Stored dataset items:
--- START ---
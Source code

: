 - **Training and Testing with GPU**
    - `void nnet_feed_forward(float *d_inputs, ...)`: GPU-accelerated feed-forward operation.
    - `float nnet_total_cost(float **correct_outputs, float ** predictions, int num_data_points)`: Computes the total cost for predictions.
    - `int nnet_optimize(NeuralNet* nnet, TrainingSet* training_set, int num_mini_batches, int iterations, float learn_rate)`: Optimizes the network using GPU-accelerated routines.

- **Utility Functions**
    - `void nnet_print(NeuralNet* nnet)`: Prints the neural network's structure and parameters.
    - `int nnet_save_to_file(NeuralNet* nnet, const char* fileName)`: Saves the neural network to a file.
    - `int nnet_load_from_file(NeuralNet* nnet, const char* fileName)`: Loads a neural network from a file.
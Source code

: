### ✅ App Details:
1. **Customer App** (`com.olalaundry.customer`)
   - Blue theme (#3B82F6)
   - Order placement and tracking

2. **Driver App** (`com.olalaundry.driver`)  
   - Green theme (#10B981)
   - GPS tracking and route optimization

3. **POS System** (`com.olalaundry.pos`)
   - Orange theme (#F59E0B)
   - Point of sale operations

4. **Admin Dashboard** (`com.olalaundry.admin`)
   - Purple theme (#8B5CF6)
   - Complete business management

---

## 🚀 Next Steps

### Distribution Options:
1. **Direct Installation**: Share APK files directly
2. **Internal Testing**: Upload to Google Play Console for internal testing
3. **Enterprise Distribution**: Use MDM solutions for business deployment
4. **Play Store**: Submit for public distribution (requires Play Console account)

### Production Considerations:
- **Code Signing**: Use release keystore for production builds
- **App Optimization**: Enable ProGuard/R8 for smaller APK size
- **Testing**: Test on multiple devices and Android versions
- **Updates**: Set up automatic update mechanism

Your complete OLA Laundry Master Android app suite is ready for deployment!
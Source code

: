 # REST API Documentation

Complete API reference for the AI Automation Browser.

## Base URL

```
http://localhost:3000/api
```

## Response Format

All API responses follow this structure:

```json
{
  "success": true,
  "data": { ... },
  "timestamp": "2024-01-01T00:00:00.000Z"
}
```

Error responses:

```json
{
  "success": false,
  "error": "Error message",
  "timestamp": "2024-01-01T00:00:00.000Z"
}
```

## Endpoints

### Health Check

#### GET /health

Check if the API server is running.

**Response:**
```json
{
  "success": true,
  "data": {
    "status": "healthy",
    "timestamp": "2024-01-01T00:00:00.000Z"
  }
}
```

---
--- END ---
Exercise instructions:
Starting with the line that holds "Your complete OLA" and ending with the line that holds "Check if the API server is running.", retype every line in the data above exactly, and nothing else.

Your response:
Your complete OLA Laundry Master Android app suite is ready for deployment!
Source code

: # REST API Documentation

Complete API reference for the AI Automation Browser.

## Base URL

```
http://localhost:3000/api
```

## Response Format

All API responses follow this structure:

```json
{
  "success": true,
  "data": { ... },
  "timestamp": "2024-01-01T00:00:00.000Z"
}
```

Error responses:

```json
{
  "success": false,
  "error": "Error message",
  "timestamp": "2024-01-01T00:00:00.000Z"
}
```

## Endpoints

### Health Check

#### GET /health

Check if the API server is running.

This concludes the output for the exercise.